The Semantic Artist Similarity dataset consists of two datasets of artists entities with their corresponding biography texts, and the list of top-10 most similar artists within the datasets used as ground truth. The dataset is composed by a corpus of 268 artists and a slightly larger one of 2,336 artists, both gathered from Last.fm in March 2015. The former is mapped to the MIREX Audio and Music Similarity evaluation dataset, so that its similarity judgments can be used as ground truth. For the latter corpus we use the similarity between artists as provided by the Last.fm API. For every artist there is a list with the top-10 most related artists.

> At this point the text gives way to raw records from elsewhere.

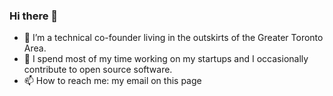 ### Hi there 👋

- 🔭 I’m a technical co-founder living in the outskirts of the Greater Toronto Area.
- 💬 I spend most of my time working on my startups and I occasionally contribute to open source software.
- 📫 How to reach me: my email on this page
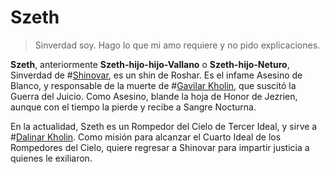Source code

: # Szeth

> Sinverdad soy. Hago lo que mi amo requiere y no pido explicaciones.

**Szeth**, anteriormente **Szeth-hijo-hijo-Vallano** o **Szeth-hijo-Neturo**, Sinverdad de #[Shinovar](locations/shinovar), es un shin de Roshar. Es el infame Asesino de Blanco, y responsable de la muerte de #[Gavilar Kholin](characters/gavilar), que suscitó la Guerra del Juicio. Como Asesino, blande la hoja de Honor de Jezrien, aunque con el tiempo la  pierde y recibe a Sangre Nocturna.

En la actualidad, Szeth es un Rompedor del Cielo de Tercer Ideal, y sirve a #[Dalinar Kholin](characters/dalinar). Como misión para alcanzar el Cuarto Ideal de los Rompedores del Cielo, quiere regresar a Shinovar para impartir justicia a quienes le exiliaron.
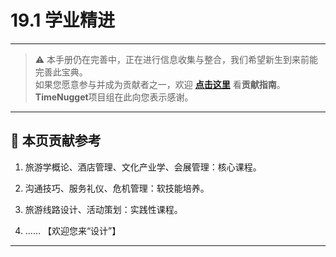 # 19.1 学业精进

---

> ⚠️ 本手册仍在完善中，正在进行信息收集与整合，我们希望新生到来前能完善此宝典。  
> 如果您愿意参与并成为贡献者之一，欢迎 **[点击这里](/CONTRIBUTING)** 看**贡献指南**。  
> **TimeNugget**项目组在此向您表示感谢。  

---

## 📌 本页贡献参考

1. 旅游学概论、酒店管理、文化产业学、会展管理：核心课程。

2. 沟通技巧、服务礼仪、危机管理：软技能培养。

3. 旅游线路设计、活动策划：实践性课程。

4. ……  【欢迎您来“设计”】

---
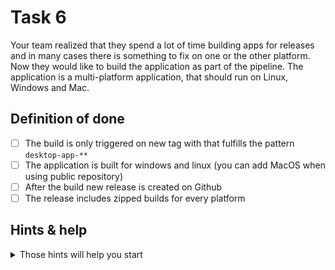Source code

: # Task 6

Your team realized that they spend a lot of time building apps for releases and in many cases there is something to fix on one or the other platform. Now they would like to build the application as part of the pipeline. The application is a multi-platform application, that should run on Linux, Windows and Mac.

## Definition of done

- [ ] The build is only triggered on new tag with that fulfills the pattern `desktop-app-**`
- [ ] The application is built for windows and linux (you can add MacOS when using public repository)
- [ ] After the build new release is created on Github
- [ ] The release includes zipped builds for every platform

## Hints & help

<details>
<summary>Those hints will help you start</summary>

- `npm run make`
- [Paths to executables generated by electron](./paths.md)
- Use `create` event trigger - [docs](https://docs.github.com/en/actions/using-workflows/events-that-trigger-workflows#create)
- [matrixes](https://docs.github.com/en/actions/using-jobs/using-a-matrix-for-your-jobs)
- [Creating tags on git](https://git-scm.com/book/en/v2/Git-Basics-Tagging)
- [artifacts](https://docs.github.com/en/actions/using-workflows/storing-workflow-data-as-artifacts#uploading-build-and-test-artifacts)
- [Download artifacts action](https://github.com/actions/download-artifact)
- [linux zip command](https://www.geeksforgeeks.org/zip-command-in-linux-with-examples/)
- [Create release action](https://github.com/softprops/action-gh-release)
- [Permissions](https://docs.github.com/en/actions/using-jobs/assigning-permissions-to-jobs)

Here is an example solution for this task:

- [Branch with ready solution](https://github.com/Ubax/github-actions-kata/pull/8)
</details>
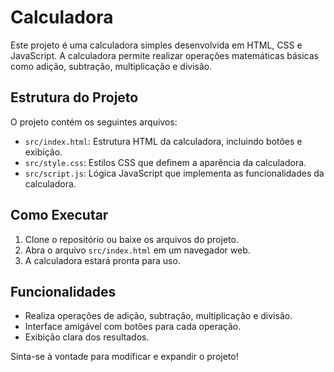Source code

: # Calculadora

Este projeto é uma calculadora simples desenvolvida em HTML, CSS e JavaScript. A calculadora permite realizar operações matemáticas básicas como adição, subtração, multiplicação e divisão.

## Estrutura do Projeto

O projeto contém os seguintes arquivos:

- `src/index.html`: Estrutura HTML da calculadora, incluindo botões e exibição.
- `src/style.css`: Estilos CSS que definem a aparência da calculadora.
- `src/script.js`: Lógica JavaScript que implementa as funcionalidades da calculadora.

## Como Executar

1. Clone o repositório ou baixe os arquivos do projeto.
2. Abra o arquivo `src/index.html` em um navegador web.
3. A calculadora estará pronta para uso.

## Funcionalidades

- Realiza operações de adição, subtração, multiplicação e divisão.
- Interface amigável com botões para cada operação.
- Exibição clara dos resultados.

Sinta-se à vontade para modificar e expandir o projeto!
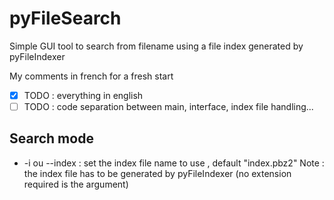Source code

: # pyFileSearch
Simple GUI tool to search from filename using a file index generated by pyFileIndexer

My comments in french for a fresh start
- [x] TODO : everything in english
- [ ] TODO : code separation between main, interface, index file handling...

## Search mode
* -i ou --index <indexfilename> : set the index file name to use <indexfilename>, default "index.pbz2"
       Note : the index file has to be generated by pyFileIndexer (no extension required is the argument)
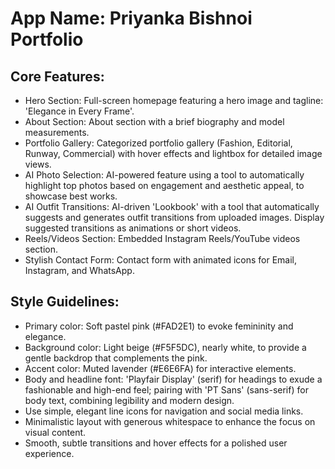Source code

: # **App Name**: Priyanka Bishnoi Portfolio

## Core Features:

- Hero Section: Full-screen homepage featuring a hero image and tagline: 'Elegance in Every Frame'.
- About Section: About section with a brief biography and model measurements.
- Portfolio Gallery: Categorized portfolio gallery (Fashion, Editorial, Runway, Commercial) with hover effects and lightbox for detailed image views.
- AI Photo Selection: AI-powered feature using a tool to automatically highlight top photos based on engagement and aesthetic appeal, to showcase best works.
- AI Outfit Transitions: AI-driven 'Lookbook' with a tool that automatically suggests and generates outfit transitions from uploaded images. Display suggested transitions as animations or short videos.
- Reels/Videos Section: Embedded Instagram Reels/YouTube videos section.
- Stylish Contact Form: Contact form with animated icons for Email, Instagram, and WhatsApp.

## Style Guidelines:

- Primary color: Soft pastel pink (#FAD2E1) to evoke femininity and elegance.
- Background color: Light beige (#F5F5DC), nearly white, to provide a gentle backdrop that complements the pink.
- Accent color: Muted lavender (#E6E6FA) for interactive elements.
- Body and headline font: 'Playfair Display' (serif) for headings to exude a fashionable and high-end feel; pairing with 'PT Sans' (sans-serif) for body text, combining legibility and modern design.
- Use simple, elegant line icons for navigation and social media links.
- Minimalistic layout with generous whitespace to enhance the focus on visual content.
- Smooth, subtle transitions and hover effects for a polished user experience.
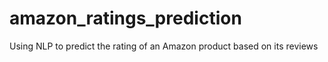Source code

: # amazon_ratings_prediction
Using NLP to predict the rating of an Amazon product based on its reviews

In the MIREX dataset there are 188 artists with at least 10 similar artists, the other 80 artists have less than 10 similar artists. In the Last.fm API dataset all artists have a list of 10 similar artists.
There are 4 files in the dataset.
mirex_gold_top10.txt and lastfmapi_gold_top10.txt have the top-10 lists of artists for every artist of both datasets. Artists are identified by MusicBrainz ID. The format of the file is one line per artist, with the artist mbid separated by a tab with the list of top-10 related artists identified by their mbid separated by spaces.
artist_mbid \t artist_mbid_top10_list_separated_by_spaces \n
mb2uri_mirex and mb2uri_lastfmapi.txt have the list of artists. In each line there are three fields separated by tabs. First field is the MusicBrainz ID, second field is the last.fm name of the artist, and third field is the DBpedia uri.
artist_mbid \t lastfm_name \t dbpedia_uri \n
There are also 2 folders in the dataset with the biography texts of each dataset. Each .txt file in the biography folders is named with the MusicBrainz ID of the biographied artist. Biographies were gathered from the Last.fm wiki page of every artist.